Action item:
From the material below, return exactly the lines starting at the one that holds "implemented as a stand" and ending at the one that holds "Infine sostituiamo il". Pictures stay out of the answer.

Material shown:
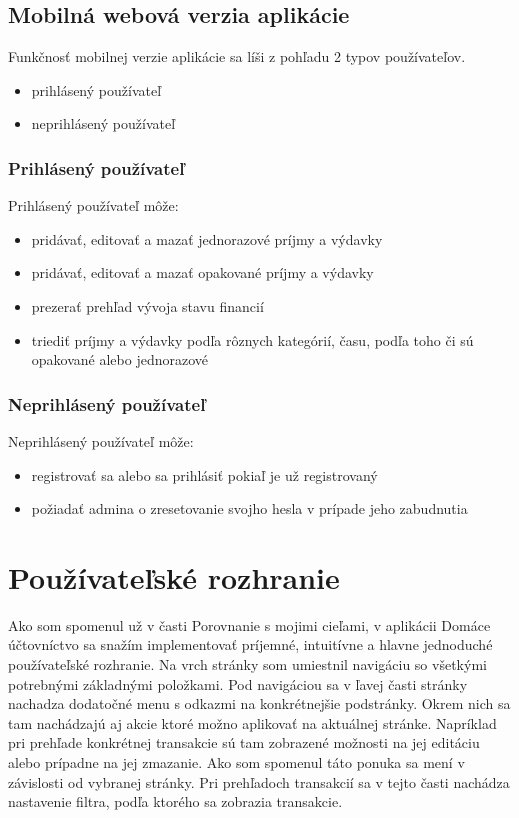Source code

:\documentclass[12pt,onesided]{book}
\begin{document}
\subsection{Mobilná webová verzia aplikácie}
Funkčnosť mobilnej verzie aplikácie sa líši z pohľadu 2 typov používateľov.
\begin{itemize}
\item{prihlásený používateľ}
\item{neprihlásený používateľ}
\end{itemize}

\subsubsection{Prihlásený používateľ}
Prihlásený používateľ môže:
\begin{itemize}
\item{pridávať, editovať a mazať jednorazové príjmy a výdavky}
\item{pridávať, editovať a mazať opakované príjmy a výdavky}
\item{prezerať prehľad vývoja stavu financií}
\item{triediť príjmy a výdavky podľa rôznych kategórií, času, podľa toho či sú opakované alebo jednorazové}
\end{itemize}

\subsubsection{Neprihlásený používateľ}
Neprihlásený používateľ môže:
\begin{itemize}
\item{registrovať sa alebo sa prihlásiť pokiaľ je už registrovaný}
\item{požiadať admina o zresetovanie svojho hesla v prípade jeho zabudnutia}
\end{itemize}

\section{Používateľské rozhranie}
Ako som spomenul už v časti Porovnanie s mojimi cieľami, v aplikácii Domáce účtovníctvo sa snažím implementovať príjemné, intuitívne a hlavne jednoduché používateľské rozhranie. Na vrch stránky som umiestnil navigáciu so všetkými potrebnými základnými položkami. Pod navigáciou sa v ľavej časti stránky nachadza dodatočné menu s odkazmi na konkrétnejšie podstránky. Okrem nich sa tam nachádzajú aj akcie ktoré možno aplikovať na aktuálnej stránke. Napríklad pri prehľade konkrétnej transakcie sú tam zobrazené možnosti na jej editáciu alebo prípadne na jej zmazanie. Ako som spomenul táto ponuka sa mení v závislosti od vybranej stránky. Pri prehľadoch transakcií sa v tejto časti nachádza nastavenie filtra, podľa ktorého sa zobrazia transakcie.
\end{document}
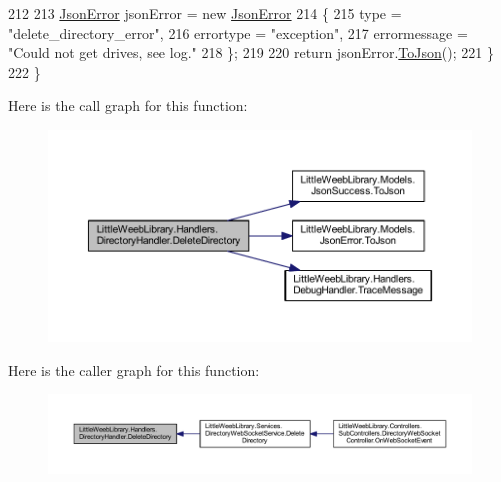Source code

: \begin{DoxyCode}
212 
213                 \mbox{\hyperlink{class_little_weeb_library_1_1_models_1_1_json_error}{JsonError}} jsonError = \textcolor{keyword}{new} \mbox{\hyperlink{class_little_weeb_library_1_1_models_1_1_json_error}{JsonError}}
214                 \{
215                     type = \textcolor{stringliteral}{"delete\_directory\_error"},
216                     errortype = \textcolor{stringliteral}{"exception"},
217                     errormessage = \textcolor{stringliteral}{"Could not get drives, see log."}
218                 \};
219 
220                 \textcolor{keywordflow}{return} jsonError.\mbox{\hyperlink{class_little_weeb_library_1_1_models_1_1_json_error_a0e3e7dd2e2990404b7f0461742b23440}{ToJson}}();
221             \}
222         \}
\end{DoxyCode}
Here is the call graph for this function\+:\nopagebreak
\begin{figure}[H]
\begin{center}
\leavevmode
\includegraphics[width=350pt]{class_little_weeb_library_1_1_handlers_1_1_directory_handler_aeae514c438e071fe95c42ff74e0fef9d_cgraph}
\end{center}
\end{figure}
Here is the caller graph for this function\+:\nopagebreak
\begin{figure}[H]
\begin{center}
\leavevmode
\includegraphics[width=350pt]{class_little_weeb_library_1_1_handlers_1_1_directory_handler_aeae514c438e071fe95c42ff74e0fef9d_icgraph}
\end{center}
\end{figure}
\mbox{\label{class_little_weeb_library_1_1_handlers_1_1_directory_handler_a6be1b158ee280e8a74a49917a90484e2}} 
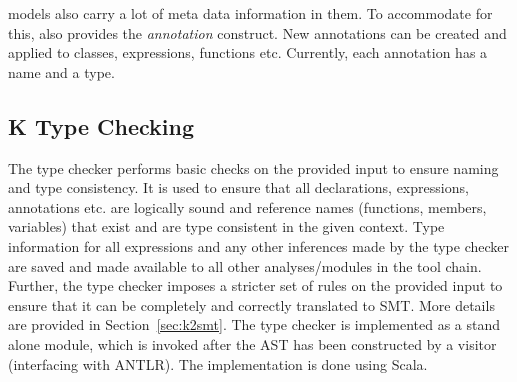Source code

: \sysml{} models also carry a lot of meta data information in them. To
accommodate for this, \Klang{} also provides the {\em annotation}
construct. New annotations can be created and applied to classes,
expressions, functions etc. Currently, each annotation has a name and
a type.

\subsection{K Type Checking}

The \Klang{} type checker performs basic checks on the provided input
to ensure naming and type consistency. It is used to ensure that all
declarations, expressions, annotations etc. are logically sound and
reference names (functions, members, variables) that exist and are
type consistent in the given context. Type information for all
expressions and any other inferences made by the type checker are
saved and made available to all other analyses/modules in the \Klang{}
tool chain. Further, the type checker imposes a stricter set of rules
on the provided input to ensure that it can be completely and
correctly translated to SMT. More details are provided in
Section~\ref{sec:k2smt}. The type checker is implemented as a stand
alone module, which is invoked after the AST has been constructed by a
visitor (interfacing with ANTLR). The implementation is done using
Scala.

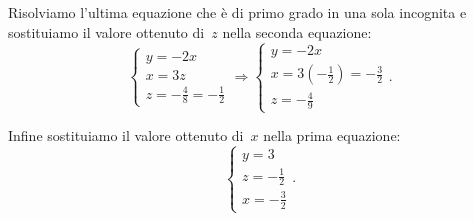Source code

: \begin{soluzione}
Risolviamo l'ultima equazione che è di primo grado in
una sola incognita e sostituiamo il valore ottenuto di~$z$ nella seconda equazione:
\[\left\{\begin{array}{l}y=-2x
\\x=3z \\z=-{\frac{4}{8}}=-{\frac{1}{2}}
\end{array}\right.
\Rightarrow\left\{\begin{array}{l}y=-2x
\\x=3\left(-{\frac{1}{2}}\right)=-{\frac{3}{2}}
\\z=-{\frac{4}{9}} \end{array}\right..\]

Infine sostituiamo il valore ottenuto di~$x$ nella prima equazione:
\[\left\{\begin{array}{l}y=3\\z=-{\frac{1}{2}}\\x=-{\frac{3}{2}}\end{array}\right..\]
\end{soluzione}

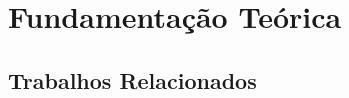\chapter[Fundamentação Teórica]{Fundamentação Teórica}
\label{cap-fundamentacao_teorica}

\section{Trabalhos Relacionados}
\label{section:trabalhos_relacionados}

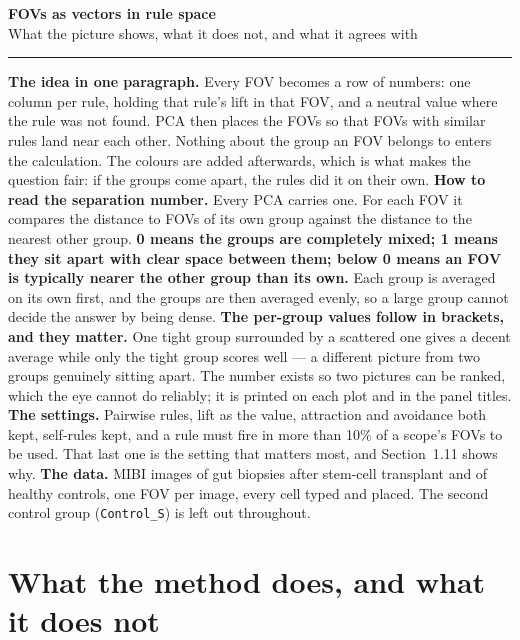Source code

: \documentclass[10pt,a4paper]{article}
\begin{document}
\begin{center}
  {\LARGE\bfseries FOVs as vectors in rule space}\\[0.35em]
  {\large What the picture shows, what it does not, and what it agrees with}
\end{center}
\vspace{0.25cm}
\hrule
\vspace{0.45cm}

\colorbox{soft}{\parbox{0.96\textwidth}{
\textbf{The idea in one paragraph.} Every FOV becomes a row of numbers: one column per
rule, holding that rule's lift in that FOV, and a neutral value where the rule was not
found. PCA then places the FOVs so that FOVs with similar rules land near each other.
Nothing about the group an FOV belongs to enters the calculation. The colours are added
afterwards, which is what makes the question fair: if the groups come apart, the rules
did it on their own.
\hypertarget{sep-guide}{\textbf{How to read the separation number.}} Every PCA carries
one. For each FOV it compares the distance to FOVs of its own group against the distance
to the nearest other group. \textbf{0 means the groups are completely mixed; 1 means they
sit apart with clear space between them; below 0 means an FOV is typically nearer the
other group than its own.} Each group is averaged on its own first, and the groups are
then averaged evenly, so a large group cannot decide the answer by being dense.
\textbf{The per-group values follow in brackets, and they matter.} One tight group
surrounded by a scattered one gives a decent average while only the tight group scores
well --- a different picture from two groups genuinely sitting apart. The number exists so
two pictures can be ranked, which the eye cannot do reliably; it is printed on each plot
and in the panel titles.
\textbf{The settings.} Pairwise rules, lift as the value, attraction and avoidance both
kept, self-rules kept, and a rule must fire in more than 10\% of a scope's FOVs to be
used. That last one is the setting that matters most, and Section~1.11 shows why.
\textbf{The data.} MIBI images of gut biopsies after stem-cell transplant and of healthy
controls, one FOV per image, every cell typed and placed. The second control group
(\texttt{Control\_S}) is left out throughout.
}}

\section{What the method does, and what it does not}
\end{document}
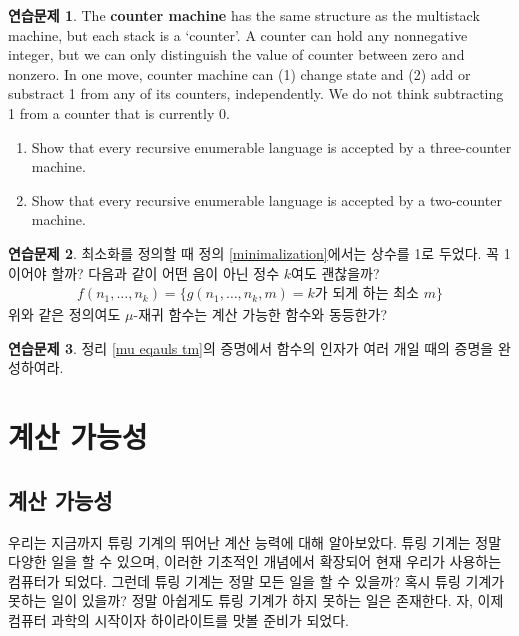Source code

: \documentclass[b5paper, 11pt]{book}
\theoremstyle{definition}
\newtheorem{ec}{연습문제}[chapter]
\begin{document}
\begin{ec}
    The \textbf{counter machine} has the same structure as the multistack machine, 
    but each stack is a `counter'. A counter can hold any nonnegative integer, but 
    we can only distinguish the value of counter between zero and nonzero. In one
     move, counter machine can (1) change state and (2) add or substract 1 from any
      of its counters, independently. We do not think subtracting 1 from a counter 
      that is currently 0. 
      \begin{enumerate}
        \item Show that every recursive enumerable language is accepted by 
        a three-counter machine.
        \item Show that every recursive enumerable language is accepted by 
        a two-counter machine.
      \end{enumerate}
\end{ec}
\begin{ec}
    최소화를 정의할 때 정의 \ref{minimalization}에서는 상수를 1로 두었다. 꼭 1이어야 할까? 다음과 같이 어떤 음이 아닌 정수 $k$여도 괜찮을까?
    \begin{align*}
        f(n_1, \ldots, n_k) = \{g(n_1, \ldots, n_k, m) = k\text{가 되게 하는 최소 } m\}
    \end{align*}
    위와 같은 정의여도 $\mu$-재귀 함수는 계산 가능한 함수와 동등한가?
\end{ec}
\begin{ec}\label{several mu}
    정리 \ref{mu eqauls tm}의 증명에서 함수의 인자가 여러 개일 때의 증명을 완성하여라.
\end{ec}
\part{계산 가능성}
\chapter{계산 가능성}\label{computability}
우리는 지금까지 튜링 기계의 뛰어난 계산 능력에 대해 알아보았다. 튜링 기계는 정말 다양한 일을 할 수 있으며,
이러한 기초적인 개념에서 확장되어 현재 우리가 사용하는 컴퓨터가 되었다. 그런데 튜링 기계는 정말 모든 일을
할 수 있을까? 혹시 튜링 기계가 못하는 일이 있을까? 정말 아쉽게도 튜링 기계가 하지 못하는 일은 존재한다.
자, 이제 컴퓨터 과학의 시작이자 하이라이트를 맛볼 준비가 되었다.
\end{document}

Exercise output:
Section~\ref{sec:k2smt}. The type checker is implemented as a stand
alone module, which is invoked after the AST has been constructed by a
visitor (interfacing with ANTLR). The implementation is done using
Scala.

Source code

: \begin{soluzione}
Risolviamo l'ultima equazione che è di primo grado in
una sola incognita e sostituiamo il valore ottenuto di~$z$ nella seconda equazione:
\[\left\{\begin{array}{l}y=-2x
\\x=3z \\z=-{\frac{4}{8}}=-{\frac{1}{2}}
\end{array}\right.
\Rightarrow\left\{\begin{array}{l}y=-2x
\\x=3\left(-{\frac{1}{2}}\right)=-{\frac{3}{2}}
\\z=-{\frac{4}{9}} \end{array}\right..\]

Infine sostituiamo il valore ottenuto di~$x$ nella prima equazione:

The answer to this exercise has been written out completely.